*EXERCISE REQUIREMENTS*
Your result should be the lines holding the word "query", copied from the entries below.

[Dataset entries]

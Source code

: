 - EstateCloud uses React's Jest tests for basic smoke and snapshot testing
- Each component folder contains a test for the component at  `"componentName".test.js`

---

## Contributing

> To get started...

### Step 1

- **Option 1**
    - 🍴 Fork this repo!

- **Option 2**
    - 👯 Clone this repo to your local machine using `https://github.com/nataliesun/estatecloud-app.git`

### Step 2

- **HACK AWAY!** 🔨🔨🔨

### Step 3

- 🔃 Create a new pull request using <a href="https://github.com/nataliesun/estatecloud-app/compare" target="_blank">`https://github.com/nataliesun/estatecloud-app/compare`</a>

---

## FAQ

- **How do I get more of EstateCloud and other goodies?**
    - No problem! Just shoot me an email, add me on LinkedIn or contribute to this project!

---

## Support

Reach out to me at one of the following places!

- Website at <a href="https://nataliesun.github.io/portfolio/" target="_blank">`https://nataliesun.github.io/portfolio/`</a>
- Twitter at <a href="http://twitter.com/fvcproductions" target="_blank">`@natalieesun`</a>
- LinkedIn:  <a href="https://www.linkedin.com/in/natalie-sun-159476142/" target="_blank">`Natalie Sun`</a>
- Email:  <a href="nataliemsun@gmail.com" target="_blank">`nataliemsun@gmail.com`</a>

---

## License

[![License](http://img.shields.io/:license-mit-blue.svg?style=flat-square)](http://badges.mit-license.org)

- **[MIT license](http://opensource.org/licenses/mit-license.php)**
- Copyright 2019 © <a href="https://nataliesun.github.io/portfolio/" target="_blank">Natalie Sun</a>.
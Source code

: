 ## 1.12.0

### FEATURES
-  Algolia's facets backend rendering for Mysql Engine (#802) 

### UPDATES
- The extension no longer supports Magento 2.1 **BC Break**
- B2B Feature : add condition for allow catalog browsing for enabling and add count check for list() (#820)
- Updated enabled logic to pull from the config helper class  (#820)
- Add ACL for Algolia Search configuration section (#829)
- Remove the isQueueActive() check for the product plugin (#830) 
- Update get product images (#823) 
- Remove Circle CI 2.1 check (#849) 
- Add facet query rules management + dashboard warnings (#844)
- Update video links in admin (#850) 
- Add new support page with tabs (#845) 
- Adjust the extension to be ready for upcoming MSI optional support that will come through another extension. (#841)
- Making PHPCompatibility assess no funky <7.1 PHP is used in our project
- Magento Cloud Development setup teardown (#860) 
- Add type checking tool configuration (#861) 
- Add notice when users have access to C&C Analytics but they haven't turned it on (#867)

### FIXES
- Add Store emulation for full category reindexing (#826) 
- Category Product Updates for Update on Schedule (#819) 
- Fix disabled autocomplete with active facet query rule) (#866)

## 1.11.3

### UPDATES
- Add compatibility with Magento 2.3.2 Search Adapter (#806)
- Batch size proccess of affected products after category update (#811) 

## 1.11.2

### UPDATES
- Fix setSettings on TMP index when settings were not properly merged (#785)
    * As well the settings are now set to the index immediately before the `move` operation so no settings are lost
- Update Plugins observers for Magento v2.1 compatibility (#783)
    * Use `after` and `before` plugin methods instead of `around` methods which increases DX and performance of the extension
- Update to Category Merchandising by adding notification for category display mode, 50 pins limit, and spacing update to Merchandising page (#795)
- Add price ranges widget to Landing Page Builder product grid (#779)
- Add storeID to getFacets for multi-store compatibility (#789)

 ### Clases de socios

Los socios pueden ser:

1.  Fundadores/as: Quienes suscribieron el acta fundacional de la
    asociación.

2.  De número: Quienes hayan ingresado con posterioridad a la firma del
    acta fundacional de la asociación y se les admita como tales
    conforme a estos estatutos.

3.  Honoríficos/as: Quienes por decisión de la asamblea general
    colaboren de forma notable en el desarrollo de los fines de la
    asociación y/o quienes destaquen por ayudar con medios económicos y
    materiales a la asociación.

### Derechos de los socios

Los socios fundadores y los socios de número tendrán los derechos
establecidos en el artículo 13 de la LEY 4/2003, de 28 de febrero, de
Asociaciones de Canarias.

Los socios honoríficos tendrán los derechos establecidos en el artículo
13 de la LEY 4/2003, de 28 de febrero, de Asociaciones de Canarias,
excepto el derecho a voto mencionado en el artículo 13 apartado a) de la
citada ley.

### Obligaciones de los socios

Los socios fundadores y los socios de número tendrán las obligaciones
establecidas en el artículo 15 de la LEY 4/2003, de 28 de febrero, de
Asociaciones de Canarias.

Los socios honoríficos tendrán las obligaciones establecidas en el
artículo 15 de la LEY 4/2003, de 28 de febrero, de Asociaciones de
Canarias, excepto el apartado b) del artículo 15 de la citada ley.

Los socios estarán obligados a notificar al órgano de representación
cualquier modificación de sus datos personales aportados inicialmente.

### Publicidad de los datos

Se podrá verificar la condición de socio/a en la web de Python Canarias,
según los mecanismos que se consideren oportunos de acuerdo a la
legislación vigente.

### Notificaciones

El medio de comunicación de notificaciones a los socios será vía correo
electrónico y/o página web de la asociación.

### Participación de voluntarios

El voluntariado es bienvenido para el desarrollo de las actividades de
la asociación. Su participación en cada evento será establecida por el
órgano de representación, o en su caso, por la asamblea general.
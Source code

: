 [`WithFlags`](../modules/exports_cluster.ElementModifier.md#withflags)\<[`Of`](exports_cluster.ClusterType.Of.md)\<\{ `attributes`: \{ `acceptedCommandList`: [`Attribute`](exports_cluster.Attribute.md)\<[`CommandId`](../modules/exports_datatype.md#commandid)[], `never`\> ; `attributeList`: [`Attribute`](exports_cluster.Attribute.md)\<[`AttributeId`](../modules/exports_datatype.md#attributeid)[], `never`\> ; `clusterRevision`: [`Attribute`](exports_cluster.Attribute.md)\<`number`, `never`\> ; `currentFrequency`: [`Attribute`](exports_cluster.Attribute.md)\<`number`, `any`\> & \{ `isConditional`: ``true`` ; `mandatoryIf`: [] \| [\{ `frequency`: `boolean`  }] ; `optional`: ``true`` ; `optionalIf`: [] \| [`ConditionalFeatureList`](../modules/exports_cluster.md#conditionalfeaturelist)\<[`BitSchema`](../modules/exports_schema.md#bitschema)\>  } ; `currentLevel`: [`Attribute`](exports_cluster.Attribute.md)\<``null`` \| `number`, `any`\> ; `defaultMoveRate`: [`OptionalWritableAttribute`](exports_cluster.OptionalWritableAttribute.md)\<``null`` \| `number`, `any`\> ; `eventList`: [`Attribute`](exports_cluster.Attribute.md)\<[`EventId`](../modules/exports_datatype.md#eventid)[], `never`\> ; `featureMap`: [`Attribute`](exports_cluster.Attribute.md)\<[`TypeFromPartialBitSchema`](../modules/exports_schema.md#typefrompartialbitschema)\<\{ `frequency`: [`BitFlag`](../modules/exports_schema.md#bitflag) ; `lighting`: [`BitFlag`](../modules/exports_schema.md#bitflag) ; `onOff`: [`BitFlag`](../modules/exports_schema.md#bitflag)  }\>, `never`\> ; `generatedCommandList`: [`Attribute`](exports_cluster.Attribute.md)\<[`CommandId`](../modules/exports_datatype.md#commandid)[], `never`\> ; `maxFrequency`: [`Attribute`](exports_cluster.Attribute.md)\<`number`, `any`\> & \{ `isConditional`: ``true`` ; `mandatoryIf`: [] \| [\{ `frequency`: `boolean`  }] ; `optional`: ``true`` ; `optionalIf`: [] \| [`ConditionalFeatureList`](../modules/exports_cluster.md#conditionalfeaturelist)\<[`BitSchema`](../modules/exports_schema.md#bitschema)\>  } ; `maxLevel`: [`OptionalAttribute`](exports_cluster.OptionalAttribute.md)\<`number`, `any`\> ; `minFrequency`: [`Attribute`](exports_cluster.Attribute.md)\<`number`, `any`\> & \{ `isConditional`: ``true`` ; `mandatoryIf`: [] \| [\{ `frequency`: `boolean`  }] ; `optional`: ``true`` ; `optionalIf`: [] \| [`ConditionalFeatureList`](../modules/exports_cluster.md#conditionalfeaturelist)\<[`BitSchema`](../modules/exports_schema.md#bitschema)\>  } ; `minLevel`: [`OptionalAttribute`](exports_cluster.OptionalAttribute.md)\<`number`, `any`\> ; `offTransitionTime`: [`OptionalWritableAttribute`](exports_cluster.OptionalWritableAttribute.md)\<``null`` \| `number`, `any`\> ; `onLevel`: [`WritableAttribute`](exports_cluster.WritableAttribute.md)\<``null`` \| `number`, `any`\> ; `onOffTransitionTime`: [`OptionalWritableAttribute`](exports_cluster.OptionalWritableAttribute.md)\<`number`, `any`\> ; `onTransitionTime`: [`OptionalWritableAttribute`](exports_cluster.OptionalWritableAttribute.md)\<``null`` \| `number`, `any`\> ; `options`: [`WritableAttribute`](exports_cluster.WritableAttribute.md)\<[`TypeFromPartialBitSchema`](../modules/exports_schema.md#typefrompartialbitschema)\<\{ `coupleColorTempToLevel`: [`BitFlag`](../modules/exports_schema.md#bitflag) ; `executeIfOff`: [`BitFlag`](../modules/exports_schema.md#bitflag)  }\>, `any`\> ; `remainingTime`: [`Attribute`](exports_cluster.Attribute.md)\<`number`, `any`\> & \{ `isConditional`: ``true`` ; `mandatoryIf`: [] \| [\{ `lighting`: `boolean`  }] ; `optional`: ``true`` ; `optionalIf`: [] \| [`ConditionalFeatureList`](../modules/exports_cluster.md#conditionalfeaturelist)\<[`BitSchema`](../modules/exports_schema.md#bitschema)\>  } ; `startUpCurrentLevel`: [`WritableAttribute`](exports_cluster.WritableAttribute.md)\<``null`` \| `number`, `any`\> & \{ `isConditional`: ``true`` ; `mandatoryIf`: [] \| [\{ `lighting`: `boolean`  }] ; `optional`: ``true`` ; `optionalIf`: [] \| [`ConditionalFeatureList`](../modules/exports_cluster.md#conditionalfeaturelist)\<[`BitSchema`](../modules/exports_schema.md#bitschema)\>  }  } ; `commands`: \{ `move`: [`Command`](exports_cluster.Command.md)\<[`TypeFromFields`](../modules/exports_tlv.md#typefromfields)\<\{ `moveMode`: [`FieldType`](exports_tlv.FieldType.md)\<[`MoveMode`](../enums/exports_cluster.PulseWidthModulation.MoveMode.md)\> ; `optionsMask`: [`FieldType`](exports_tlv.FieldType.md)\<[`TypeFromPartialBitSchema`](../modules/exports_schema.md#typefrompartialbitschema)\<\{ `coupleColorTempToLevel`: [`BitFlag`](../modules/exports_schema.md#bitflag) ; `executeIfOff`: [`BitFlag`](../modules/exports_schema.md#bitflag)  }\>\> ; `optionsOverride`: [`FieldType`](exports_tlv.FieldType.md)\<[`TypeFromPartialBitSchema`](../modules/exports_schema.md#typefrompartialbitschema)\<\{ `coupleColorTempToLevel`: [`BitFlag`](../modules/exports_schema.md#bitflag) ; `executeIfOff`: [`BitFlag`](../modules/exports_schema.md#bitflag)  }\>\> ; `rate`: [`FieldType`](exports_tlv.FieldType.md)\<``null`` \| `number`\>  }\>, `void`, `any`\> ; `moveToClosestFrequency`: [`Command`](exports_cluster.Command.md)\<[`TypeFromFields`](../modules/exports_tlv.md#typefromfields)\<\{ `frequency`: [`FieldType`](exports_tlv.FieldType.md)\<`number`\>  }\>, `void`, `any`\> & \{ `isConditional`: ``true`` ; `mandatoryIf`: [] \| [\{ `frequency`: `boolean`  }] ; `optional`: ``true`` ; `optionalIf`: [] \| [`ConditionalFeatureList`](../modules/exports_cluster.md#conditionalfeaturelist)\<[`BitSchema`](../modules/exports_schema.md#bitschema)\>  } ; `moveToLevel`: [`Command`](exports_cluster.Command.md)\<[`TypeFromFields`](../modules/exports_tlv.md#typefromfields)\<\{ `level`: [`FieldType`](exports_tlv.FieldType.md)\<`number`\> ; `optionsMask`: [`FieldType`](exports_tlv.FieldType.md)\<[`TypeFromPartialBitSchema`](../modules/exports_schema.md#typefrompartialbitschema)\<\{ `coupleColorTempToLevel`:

*PROBLEM SOLUTION*
- Add facet query rules management + dashboard warnings (#844)
- Fix disabled autocomplete with active facet query rule) (#866)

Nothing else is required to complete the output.